Clients interact with Chubby files through handles - references obtained by opening a node. These handles support standard operations like reading, writing, and lock acquisition, as well as Chubby-specific operations like sequencer generation for distributed coordination.

Key API Operations

  1. Open(): Get a handle to a Chubby file/directory

  2. Acquire(): Obtain a lock on a node

  3. GetContentsAndStat(): Read file content and metadata

  4. SetContents(): Write data (used by leaders to advertise themselves)

  5. GetSequencer(): Get proof of lock ownership for external services

Locks and Sequencers

The Delayed Message Problem

Distributed systems face a fundamental coordination challenge known as the delayed message problem:

  1. Client A acquires lock L and sends request R1 to a file server

  2. Client A crashes before R1 arrives at the file server

  3. Client B acquires lock L (now available) and sends request R2

  4. Due to network delays, R2 arrives and is processed first

  5. R1 arrives later as a stale request from a client no longer holding the lock

Processing R1 after R2 could cause data corruption since it represents an operation from a previous lock holder.

Chubby's Solution: Sequencers

Chubby solves this with sequencers - opaque tokens that prove current lock ownership. Sequencer contains following information:

  • Lock name (e.g., /ls/datacenter1/database/master)

  • Lock mode (exclusive or shared)

  • Generation number (increments with each lock acquisition)

How External Services Use Sequencers

When a client sends a request to an external service (like a database or file server), it includes the sequencer. The external service has two validation options:

1: Real-time Validation: Ensures only the messages from current lock holder are processed.

2: Cached Validation: Ensures that once a message from the current lock holder has been processed, no messages from the previous lock holder will be processed.

Alternative: Lock-Delay

For services that cannot use sequencers, Chubby provides lock-delay: when a lock holder crashes, other clients are prevented from acquiring the lock for a configurable period (up to 1 minute). This gives in-flight requests time to complete, though it delays failover.
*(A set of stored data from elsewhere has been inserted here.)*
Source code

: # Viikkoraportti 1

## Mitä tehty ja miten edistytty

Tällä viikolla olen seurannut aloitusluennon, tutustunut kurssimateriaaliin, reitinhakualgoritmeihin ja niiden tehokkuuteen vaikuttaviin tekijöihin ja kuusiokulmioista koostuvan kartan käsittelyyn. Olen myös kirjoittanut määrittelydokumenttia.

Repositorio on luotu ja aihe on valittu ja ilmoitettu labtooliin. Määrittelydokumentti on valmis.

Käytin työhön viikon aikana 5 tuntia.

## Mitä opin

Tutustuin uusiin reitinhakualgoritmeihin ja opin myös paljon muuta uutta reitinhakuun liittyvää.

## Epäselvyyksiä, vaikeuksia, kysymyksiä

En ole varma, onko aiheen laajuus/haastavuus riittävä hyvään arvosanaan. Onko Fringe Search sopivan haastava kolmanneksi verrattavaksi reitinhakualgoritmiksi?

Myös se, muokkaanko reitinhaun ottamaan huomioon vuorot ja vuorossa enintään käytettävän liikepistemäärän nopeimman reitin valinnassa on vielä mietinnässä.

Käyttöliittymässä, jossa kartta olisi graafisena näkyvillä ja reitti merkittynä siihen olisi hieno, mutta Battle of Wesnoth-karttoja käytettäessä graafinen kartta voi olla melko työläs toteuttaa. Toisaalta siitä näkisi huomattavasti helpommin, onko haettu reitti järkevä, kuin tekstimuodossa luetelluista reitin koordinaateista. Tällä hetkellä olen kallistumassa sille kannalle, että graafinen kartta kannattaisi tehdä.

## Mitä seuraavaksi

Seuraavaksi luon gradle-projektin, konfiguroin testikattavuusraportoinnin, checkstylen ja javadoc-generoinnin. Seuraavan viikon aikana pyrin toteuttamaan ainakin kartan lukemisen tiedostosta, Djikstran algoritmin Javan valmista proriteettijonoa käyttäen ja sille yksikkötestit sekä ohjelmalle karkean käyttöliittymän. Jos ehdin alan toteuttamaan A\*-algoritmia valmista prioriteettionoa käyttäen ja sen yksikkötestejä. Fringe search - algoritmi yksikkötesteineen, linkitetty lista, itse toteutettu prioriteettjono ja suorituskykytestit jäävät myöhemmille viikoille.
Trade-off: Lock-delay provides safety for legacy services but sacrifices availability, while sequencers enable both safety and fast failover.

Session Management and Master Failover

The Session Model

A Chubby session represents the relationship between a client and a Chubby cell. Sessions serve two critical purposes: maintain the client's lease with Chubby service and provide a reliable channel for event delivery.

Session Lifecycle:

  • Creation: Established when the client first contacts the master.

  • Maintenance: Kept alive through periodic KeepAlive handshakes.

  • Termination: Ends when the client crashes, becomes idle, or explicitly closes the session.

Lease-Based Fault Tolerance

Each session has an associated lease - a time interval during which the master promises not to terminate the session unilaterally.

Key Timeouts:

  • Master lease timeout: Authoritative timer on the master (typically 12 seconds).

  • Local lease timeout: Client's conservative estimate accounting for network delays and clock skew.

  • Grace period: Extended timeout (45 seconds), allowing sessions to survive master failovers.

The KeepAlive Protocol

KeepAlive serves a dual purpose: session renewal and event delivery.

Normal Operation:

  1. The client sends KeepAlive to the master.

  2. Master blocks the request for most of the lease period.

  3. The master responds with a new lease timeout. The master can also allow the KeepAlive to be returned early when an event or invalidation is to be delivered.

  4. The client immediately sends the subsequent KeepAlive request.

This design ensures there's always a KeepAlive request pending at the master, enabling efficient event delivery.

Master Failover and Grace Period

When a master failover occurs, clients lose connection with the master during the failover period. During this time, clients must determine whether the disconnection is due to a network partition or master failure.

When a client cannot connect with the master, it takes the following steps:

  1. Continues serving requests from the cache until the local lease timeout expires.

  2. Once the local lease timeout expires:

    • The client cache is disabled, and requests from the application return errors.

    • The client session enters a JEOPARDY state, indicating uncertainty about session validity.

    • The grace period timer starts (default 45 seconds), during which the client continues trying to contact any available master.

  3. Suppose a new master is elected before the grace period expires. In that case, The client contacts the new master, re-establishes the session, re-enables the cache, and the application resumes normal operation.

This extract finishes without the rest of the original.